--- Supplied records ---

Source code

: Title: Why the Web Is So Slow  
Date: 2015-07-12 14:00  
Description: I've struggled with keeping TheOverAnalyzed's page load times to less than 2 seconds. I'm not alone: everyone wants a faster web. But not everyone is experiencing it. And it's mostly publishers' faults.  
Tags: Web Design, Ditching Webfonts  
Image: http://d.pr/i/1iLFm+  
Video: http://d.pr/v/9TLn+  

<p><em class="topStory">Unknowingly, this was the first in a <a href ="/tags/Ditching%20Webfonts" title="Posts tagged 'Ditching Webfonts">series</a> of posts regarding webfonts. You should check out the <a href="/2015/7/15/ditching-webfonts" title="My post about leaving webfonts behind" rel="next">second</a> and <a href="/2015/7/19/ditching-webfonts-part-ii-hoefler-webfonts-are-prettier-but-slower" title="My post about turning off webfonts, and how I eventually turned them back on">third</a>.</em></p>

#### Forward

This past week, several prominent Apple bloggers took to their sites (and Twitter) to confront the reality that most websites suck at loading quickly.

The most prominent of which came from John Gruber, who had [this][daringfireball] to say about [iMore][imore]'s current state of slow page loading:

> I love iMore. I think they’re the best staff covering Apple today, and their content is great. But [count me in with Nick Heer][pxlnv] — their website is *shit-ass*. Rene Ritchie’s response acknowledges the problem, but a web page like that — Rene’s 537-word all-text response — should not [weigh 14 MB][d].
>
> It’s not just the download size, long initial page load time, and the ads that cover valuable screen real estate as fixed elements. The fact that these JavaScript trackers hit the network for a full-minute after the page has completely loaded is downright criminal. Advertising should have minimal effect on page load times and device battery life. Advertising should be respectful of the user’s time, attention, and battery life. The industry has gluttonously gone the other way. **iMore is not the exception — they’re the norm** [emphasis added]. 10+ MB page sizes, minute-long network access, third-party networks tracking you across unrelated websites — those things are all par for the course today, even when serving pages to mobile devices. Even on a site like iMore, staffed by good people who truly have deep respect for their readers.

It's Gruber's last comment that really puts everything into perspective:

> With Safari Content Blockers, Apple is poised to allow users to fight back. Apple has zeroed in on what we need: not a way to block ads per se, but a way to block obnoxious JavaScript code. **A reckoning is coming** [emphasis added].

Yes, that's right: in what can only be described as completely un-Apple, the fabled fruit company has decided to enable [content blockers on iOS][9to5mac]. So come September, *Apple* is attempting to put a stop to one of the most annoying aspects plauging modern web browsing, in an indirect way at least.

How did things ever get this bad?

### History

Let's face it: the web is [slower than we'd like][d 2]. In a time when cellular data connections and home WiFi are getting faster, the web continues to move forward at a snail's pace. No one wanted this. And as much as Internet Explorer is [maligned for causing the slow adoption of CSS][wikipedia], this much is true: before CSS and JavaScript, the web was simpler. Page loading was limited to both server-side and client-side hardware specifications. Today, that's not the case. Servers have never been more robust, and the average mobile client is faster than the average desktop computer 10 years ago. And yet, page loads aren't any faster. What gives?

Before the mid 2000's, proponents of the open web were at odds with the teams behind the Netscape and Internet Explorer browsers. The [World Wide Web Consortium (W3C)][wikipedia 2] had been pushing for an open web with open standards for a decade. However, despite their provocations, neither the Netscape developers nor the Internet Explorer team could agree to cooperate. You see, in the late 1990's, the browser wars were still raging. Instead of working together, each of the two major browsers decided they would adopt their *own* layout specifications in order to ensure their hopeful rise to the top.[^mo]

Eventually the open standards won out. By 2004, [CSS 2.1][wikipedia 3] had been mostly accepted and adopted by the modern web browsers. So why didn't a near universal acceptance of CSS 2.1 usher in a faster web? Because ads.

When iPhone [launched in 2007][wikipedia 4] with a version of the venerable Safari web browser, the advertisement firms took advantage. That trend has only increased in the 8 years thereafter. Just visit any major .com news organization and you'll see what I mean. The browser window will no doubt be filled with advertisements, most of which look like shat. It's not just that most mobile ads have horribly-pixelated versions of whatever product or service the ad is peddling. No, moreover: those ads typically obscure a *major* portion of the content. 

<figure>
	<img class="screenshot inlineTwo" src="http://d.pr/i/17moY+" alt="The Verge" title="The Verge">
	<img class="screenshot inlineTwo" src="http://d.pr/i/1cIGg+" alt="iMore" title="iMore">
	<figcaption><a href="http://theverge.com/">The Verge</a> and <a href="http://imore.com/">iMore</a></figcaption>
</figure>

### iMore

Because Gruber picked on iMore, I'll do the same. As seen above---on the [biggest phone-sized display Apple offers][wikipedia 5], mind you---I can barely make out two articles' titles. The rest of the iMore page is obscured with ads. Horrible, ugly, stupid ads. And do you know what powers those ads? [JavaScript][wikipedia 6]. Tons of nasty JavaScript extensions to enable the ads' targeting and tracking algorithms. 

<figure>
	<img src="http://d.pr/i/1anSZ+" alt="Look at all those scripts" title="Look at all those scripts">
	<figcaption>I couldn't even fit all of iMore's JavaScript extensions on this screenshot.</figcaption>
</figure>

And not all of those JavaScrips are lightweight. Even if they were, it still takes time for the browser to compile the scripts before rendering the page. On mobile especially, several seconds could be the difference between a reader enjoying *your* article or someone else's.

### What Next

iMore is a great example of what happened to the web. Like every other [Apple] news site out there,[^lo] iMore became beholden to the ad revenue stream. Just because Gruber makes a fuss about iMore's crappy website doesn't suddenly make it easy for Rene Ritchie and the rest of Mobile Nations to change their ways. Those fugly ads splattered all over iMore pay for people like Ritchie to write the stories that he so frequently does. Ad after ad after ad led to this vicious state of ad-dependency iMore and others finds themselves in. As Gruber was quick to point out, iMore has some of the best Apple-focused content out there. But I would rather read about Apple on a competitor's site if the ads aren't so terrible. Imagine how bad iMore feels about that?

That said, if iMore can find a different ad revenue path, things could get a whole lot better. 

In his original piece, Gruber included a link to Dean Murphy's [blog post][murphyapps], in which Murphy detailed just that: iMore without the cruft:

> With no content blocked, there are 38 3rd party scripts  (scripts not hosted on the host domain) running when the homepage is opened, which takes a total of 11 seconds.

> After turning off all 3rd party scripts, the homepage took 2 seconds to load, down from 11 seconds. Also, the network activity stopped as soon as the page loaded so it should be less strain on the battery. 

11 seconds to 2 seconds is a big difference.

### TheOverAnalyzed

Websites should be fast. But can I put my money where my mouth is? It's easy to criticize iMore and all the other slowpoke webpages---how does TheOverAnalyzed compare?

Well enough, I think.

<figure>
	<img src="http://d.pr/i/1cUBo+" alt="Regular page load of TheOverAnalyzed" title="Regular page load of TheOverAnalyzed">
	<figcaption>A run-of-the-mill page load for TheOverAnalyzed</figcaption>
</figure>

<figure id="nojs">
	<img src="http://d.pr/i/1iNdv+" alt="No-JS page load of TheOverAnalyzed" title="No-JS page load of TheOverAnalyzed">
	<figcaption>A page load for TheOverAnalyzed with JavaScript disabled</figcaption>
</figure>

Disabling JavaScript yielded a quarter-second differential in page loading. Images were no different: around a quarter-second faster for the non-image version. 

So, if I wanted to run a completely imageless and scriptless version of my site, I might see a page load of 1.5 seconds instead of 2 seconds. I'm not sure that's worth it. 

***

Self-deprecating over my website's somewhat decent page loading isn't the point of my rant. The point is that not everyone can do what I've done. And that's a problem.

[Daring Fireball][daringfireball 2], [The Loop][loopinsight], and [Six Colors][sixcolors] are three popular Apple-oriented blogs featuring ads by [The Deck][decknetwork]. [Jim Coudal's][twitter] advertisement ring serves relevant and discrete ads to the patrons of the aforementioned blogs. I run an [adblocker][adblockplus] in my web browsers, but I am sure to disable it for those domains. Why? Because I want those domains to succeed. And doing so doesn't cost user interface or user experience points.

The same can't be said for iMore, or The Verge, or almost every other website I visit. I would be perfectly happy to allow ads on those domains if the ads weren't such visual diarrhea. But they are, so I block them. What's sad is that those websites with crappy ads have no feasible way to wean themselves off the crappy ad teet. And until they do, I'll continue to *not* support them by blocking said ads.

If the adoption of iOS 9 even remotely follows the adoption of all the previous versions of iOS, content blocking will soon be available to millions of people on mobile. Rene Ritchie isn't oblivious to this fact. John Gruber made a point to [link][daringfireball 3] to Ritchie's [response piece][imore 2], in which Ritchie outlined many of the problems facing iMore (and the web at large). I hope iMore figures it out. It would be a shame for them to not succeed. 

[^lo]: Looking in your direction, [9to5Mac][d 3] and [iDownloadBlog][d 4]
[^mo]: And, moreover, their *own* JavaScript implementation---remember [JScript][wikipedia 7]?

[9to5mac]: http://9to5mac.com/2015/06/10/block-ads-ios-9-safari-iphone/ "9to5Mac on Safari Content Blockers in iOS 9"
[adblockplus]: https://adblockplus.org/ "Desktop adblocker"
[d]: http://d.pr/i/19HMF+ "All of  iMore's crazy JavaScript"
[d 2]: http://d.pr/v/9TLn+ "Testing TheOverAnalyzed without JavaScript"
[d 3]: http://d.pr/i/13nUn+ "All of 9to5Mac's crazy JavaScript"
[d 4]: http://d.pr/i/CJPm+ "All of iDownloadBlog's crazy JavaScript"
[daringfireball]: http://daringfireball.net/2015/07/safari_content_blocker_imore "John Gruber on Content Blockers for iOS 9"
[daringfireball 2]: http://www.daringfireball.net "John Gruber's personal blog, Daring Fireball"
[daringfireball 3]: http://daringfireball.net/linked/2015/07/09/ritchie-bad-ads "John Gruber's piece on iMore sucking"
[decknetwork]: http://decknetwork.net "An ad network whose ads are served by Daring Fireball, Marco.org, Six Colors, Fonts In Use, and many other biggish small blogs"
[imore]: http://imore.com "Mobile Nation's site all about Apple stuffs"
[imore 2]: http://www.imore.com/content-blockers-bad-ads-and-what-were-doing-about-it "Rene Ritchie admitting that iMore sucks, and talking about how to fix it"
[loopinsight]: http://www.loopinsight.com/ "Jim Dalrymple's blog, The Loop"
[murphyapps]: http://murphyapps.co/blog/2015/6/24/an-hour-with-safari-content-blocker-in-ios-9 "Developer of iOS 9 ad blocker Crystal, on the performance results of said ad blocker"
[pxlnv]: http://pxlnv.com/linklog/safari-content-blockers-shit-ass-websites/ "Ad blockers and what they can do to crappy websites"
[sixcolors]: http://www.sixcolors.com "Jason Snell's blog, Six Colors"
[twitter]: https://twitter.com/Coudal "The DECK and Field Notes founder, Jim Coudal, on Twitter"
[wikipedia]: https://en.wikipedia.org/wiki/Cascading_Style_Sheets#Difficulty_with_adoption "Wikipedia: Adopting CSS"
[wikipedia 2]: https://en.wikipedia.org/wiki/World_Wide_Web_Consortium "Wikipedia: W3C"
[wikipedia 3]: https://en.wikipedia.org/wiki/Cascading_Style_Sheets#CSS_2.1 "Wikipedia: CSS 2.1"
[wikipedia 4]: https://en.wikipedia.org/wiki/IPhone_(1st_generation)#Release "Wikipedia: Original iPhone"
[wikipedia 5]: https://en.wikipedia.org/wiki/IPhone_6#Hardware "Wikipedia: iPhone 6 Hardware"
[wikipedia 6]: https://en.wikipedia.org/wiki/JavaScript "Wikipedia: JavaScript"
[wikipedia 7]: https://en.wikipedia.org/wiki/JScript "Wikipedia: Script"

---

Exercise requirements
Report the number of lines above containing the string "code" as your sole answer.

Task solution
2